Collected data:
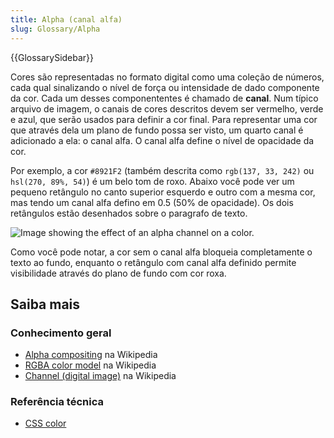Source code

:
 ```yaml
---
title: Alpha (canal alfa)
slug: Glossary/Alpha
---
```


{{GlossarySidebar}}

Cores são representadas no formato digital como uma coleção de números, cada qual sinalizando o nível de força ou intensidade de dado componente da cor. Cada um desses componententes é chamado de **canal**. Num típico arquivo de imagem, o canais de cores descritos devem ser vermelho, verde e azul, que serão usados para definir a cor final. Para representar uma cor que através dela um plano de fundo possa ser visto, um quarto canal é adicionado a ela: o canal alfa. O canal alfa define o nível de opacidade da cor.

Por exemplo, a cor `#8921F2` (também descrita como `rgb(137, 33, 242)` ou `hsl(270, 89%, 54)`) é um belo tom de roxo. Abaixo você pode ver um pequeno retângulo no canto superior esquerdo e outro com a mesma cor, mas tendo um canal alfa defino em 0.5 (50% de opacidade). Os dois retângulos estão desenhados sobre o paragrafo de texto.

![Image showing the effect of an alpha channel on a color.](alpha-channel-example.png)

Como você pode notar, a cor sem o canal alfa bloqueia completamente o texto ao fundo, enquanto o retângulo com canal alfa definido permite visibilidade através do plano de fundo com cor roxa.

## Saiba mais

### Conhecimento geral

- [Alpha compositing](https://en.wikipedia.org/wiki/Alpha_compositing) na Wikipedia
- [RGBA color model](https://pt.wikipedia.org/wiki/RGBA) na Wikipedia
- [Channel (digital image)](<https://en.wikipedia.org/wiki/Channel_(digital_image)>) na Wikipedia

### Referência técnica

- [CSS color](/pt-BR/docs/Web/CSS/CSS_Color)

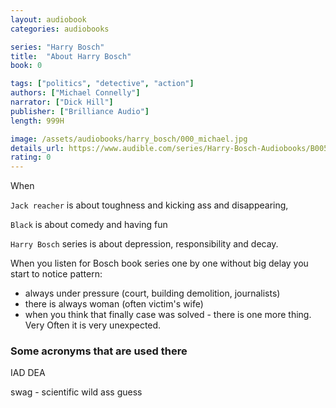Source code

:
 ```yaml
---
layout: audiobook
categories: audiobooks

series: "Harry Bosch"
title:  "About Harry Bosch"
book: 0

tags: ["politics", "detective", "action"]
authors: ["Michael Connelly"]
narrator: ["Dick Hill"]
publisher: ["Brilliance Audio"]
length: 999H

image: /assets/audiobooks/harry_bosch/000_michael.jpg
details_url: https://www.audible.com/series/Harry-Bosch-Audiobooks/B005NAMKAU
rating: 0
---
```


When 

`Jack reacher` is about toughness and kicking ass and disappearing, 

`Black` is about comedy and having fun

`Harry Bosch` series is about depression, responsibility and decay.


When you listen for Bosch book series one by one without big delay you start to notice pattern:

* always under pressure (court, building demolition, journalists)
* there is always woman (often victim's wife)
* when you think that finally case was solved - there is one more thing. Very Often it is very unexpected.


### Some acronyms that are used there

IAD
DEA

swag - scientific wild ass guess
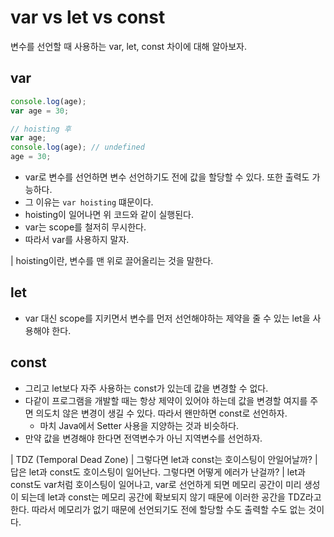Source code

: # var vs let vs const

변수를 선언할 때 사용하는 var, let, const 차이에 대해 알아보자.

## var

```javascript
console.log(age);
var age = 30;

// hoisting 후
var age;
console.log(age); // undefined
age = 30;
```

- var로 변수를 선언하면 변수 선언하기도 전에 값을 할당할 수 있다. 또한 출력도 가능하다.
- 그 이유는 `var hoisting` 떄문이다.
- hoisting이 일어나면 위 코드와 같이 실행된다.
- var는 scope를 철저히 무시한다.
- 따라서 var를 사용하지 말자.

| hoisting이란, 변수를 맨 위로 끌어올리는 것을 말한다.

## let

- var 대신 scope를 지키면서 변수를 먼저 선언해야하는 제약을 줄 수 있는 let을 사용해야 한다.

## const

- 그리고 let보다 자주 사용하는 const가 있는데 값을 변경할 수 없다.
- 다같이 프로그램을 개발할 때는 항상 제약이 있어야 하는데 값을 변경할 여지를 주면 의도치 않은 변경이 생길 수 있다. 따라서 왠만하면 const로 선언하자.
  - 마치 Java에서 Setter 사용을 지양하는 것과 비슷하다.
- 만약 값을 변경해야 한다면 전역변수가 아닌 지역변수를 선언하자.

| TDZ (Temporal Dead Zone)
| 그렇다면 let과 const는 호이스팅이 안일어날까?
| 답은 let과 const도 호이스팅이 일어난다. 그렇다면 어떻게 에러가 난걸까?
| let과 const도 var처럼 호이스팅이 일어나고, var로 선언하게 되면 메모리 공간이 미리 생성이 되는데 let과 const는 메모리 공간에 확보되지 않기 때문에 이러한 공간을 TDZ라고 한다. 따라서 메모리가 없기 때문에 선언되기도 전에 할당할 수도 출력할 수도 없는 것이다.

:: Assignment ::
From the data above, return every line from the line that has "Como você pode" up to and including the line that has "### Conhecimento geral", exactly.

:: Task response ::
Como você pode notar, a cor sem o canal alfa bloqueia completamente o texto ao fundo, enquanto o retângulo com canal alfa definido permite visibilidade através do plano de fundo com cor roxa.

## Saiba mais

### Conhecimento geral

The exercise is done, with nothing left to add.